■60クラブへ至るまでの道のり

 1980年代の後半、ずっとアマチュアの枠内で活動してきたサッカー界が「プロ化」の方向に舵を切り、「日本プロサッカーリーグ」(通称「Jリーグ」)が発足したものの、当時はそれが本当に成功するのかどうか、川淵三郎チェアマン自身も含めて誰も確信は持てないでいた。

 しかし、Jリーグが開幕すると「Jリーグ・ブーム」という社会現象が起きて、入場券の争奪戦が激しくなり(大きなスタジアムは国立競技場くらいしかなかったからでもある)、「J」と名前が付けばプレシーズンマッチを含めてすべての試合が満員になった。

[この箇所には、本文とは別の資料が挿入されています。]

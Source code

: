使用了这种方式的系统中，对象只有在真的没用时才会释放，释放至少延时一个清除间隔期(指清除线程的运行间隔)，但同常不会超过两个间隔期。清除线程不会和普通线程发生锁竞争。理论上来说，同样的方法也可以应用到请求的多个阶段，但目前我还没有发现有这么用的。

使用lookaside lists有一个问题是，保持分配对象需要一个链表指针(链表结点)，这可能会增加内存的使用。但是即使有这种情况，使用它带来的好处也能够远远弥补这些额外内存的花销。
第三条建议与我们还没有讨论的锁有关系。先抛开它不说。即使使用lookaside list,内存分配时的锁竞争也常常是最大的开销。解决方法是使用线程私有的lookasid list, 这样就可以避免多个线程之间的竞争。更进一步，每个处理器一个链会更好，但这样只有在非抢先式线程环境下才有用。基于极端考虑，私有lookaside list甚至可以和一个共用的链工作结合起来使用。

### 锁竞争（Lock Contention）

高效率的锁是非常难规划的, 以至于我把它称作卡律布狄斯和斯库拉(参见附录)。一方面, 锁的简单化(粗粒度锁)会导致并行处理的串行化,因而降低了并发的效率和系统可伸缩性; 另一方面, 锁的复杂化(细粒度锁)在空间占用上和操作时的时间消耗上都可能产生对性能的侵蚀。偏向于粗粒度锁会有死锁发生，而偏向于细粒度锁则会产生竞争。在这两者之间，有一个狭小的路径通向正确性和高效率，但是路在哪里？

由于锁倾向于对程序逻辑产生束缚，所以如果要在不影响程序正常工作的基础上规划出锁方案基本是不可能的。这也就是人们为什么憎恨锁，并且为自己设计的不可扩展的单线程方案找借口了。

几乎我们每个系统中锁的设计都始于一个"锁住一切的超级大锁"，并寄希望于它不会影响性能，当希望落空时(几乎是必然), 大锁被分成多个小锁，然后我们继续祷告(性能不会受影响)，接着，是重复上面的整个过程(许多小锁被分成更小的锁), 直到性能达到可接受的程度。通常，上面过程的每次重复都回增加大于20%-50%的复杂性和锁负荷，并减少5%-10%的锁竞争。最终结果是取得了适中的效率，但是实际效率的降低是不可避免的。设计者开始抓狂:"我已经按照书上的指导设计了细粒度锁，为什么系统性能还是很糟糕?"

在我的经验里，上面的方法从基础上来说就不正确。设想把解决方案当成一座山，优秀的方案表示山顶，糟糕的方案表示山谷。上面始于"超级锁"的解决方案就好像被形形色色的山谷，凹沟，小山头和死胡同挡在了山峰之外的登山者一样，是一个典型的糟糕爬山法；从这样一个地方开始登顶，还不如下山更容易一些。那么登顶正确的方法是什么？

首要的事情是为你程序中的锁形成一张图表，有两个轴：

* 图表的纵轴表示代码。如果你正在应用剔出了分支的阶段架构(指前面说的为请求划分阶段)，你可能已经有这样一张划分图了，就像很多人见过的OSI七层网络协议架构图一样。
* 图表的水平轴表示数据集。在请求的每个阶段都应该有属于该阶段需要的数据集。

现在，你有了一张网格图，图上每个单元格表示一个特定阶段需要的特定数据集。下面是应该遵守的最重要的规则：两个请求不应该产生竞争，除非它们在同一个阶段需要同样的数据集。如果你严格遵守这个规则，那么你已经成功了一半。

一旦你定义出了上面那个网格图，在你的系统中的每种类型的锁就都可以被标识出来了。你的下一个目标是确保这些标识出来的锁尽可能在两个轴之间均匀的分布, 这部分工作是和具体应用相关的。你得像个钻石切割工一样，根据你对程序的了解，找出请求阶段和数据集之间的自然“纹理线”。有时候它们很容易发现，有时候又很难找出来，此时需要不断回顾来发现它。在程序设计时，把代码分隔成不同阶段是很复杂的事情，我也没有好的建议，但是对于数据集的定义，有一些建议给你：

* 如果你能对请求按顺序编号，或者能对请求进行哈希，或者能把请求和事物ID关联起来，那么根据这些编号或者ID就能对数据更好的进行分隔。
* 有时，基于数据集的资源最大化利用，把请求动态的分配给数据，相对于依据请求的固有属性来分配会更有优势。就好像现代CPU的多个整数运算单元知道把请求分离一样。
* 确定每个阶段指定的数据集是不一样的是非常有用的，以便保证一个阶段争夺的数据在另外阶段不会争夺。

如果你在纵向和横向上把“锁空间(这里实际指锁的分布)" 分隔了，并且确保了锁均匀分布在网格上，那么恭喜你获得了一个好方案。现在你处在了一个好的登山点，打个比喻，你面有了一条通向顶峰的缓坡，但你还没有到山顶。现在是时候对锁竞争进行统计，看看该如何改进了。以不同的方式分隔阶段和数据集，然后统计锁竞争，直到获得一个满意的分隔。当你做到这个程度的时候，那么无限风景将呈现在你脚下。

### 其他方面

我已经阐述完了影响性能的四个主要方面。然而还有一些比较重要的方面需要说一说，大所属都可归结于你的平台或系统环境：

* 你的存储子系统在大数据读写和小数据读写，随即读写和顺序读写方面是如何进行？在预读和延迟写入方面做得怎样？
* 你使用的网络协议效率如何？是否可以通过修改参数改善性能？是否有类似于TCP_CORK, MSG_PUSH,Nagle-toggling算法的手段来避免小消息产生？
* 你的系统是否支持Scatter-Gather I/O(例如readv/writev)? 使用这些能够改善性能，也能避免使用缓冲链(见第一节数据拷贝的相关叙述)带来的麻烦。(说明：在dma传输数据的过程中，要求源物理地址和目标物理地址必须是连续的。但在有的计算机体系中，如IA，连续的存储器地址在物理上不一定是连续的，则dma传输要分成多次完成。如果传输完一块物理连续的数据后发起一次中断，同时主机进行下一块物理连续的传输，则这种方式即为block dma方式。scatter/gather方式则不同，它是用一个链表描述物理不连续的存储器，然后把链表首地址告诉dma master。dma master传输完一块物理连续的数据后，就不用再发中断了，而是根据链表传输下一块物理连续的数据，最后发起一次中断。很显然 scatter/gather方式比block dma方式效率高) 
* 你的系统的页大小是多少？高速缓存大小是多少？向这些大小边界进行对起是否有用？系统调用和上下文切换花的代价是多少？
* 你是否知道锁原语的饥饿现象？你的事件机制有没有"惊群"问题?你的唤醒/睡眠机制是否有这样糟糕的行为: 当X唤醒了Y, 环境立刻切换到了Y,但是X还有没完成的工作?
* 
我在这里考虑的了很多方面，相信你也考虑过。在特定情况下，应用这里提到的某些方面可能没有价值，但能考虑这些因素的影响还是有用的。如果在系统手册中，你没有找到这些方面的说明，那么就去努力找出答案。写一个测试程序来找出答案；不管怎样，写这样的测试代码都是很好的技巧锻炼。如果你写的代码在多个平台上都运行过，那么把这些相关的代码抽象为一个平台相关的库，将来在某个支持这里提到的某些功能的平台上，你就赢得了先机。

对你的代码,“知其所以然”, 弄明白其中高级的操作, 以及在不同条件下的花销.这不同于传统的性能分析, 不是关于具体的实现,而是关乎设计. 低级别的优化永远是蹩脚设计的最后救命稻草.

 だが、そんなブームが長続きするはずもなく、観客動員の減少に見舞われ、1998年には「オリジナル・テン」の一つ、横浜フリューゲルスが消滅(正式には横浜マリノスとの合併)するというショッキングな事件も起こった(クラブ経営よりも、親会社の経営状態が原因だったが)。

 だが、その後はJリーグの不断の努力が実り、また日本代表の強化も進んで人気は次第に定着。「ブーム」の当時のような一般国民を巻き込んだ爆発的な人気ではなく、固定ファン(サポーター)がスタンドを埋めるようになったのだ。新型コロナウイルス感染症によるパンデミックが始まる前の2019年シーズンにはJ1リーグの平均観客動員数が2万人を超えるまでになっていた(新シーズンのコロナ対策がどうなるのかはまだ決まっていないが、大幅に制限が緩和されることは間違いないので、どこまで動員数が回復するかは注目したい)。

 そして、Jリーグ加盟クラブは順調に増加し続け、ついに60クラブを数えるまでになったのだ。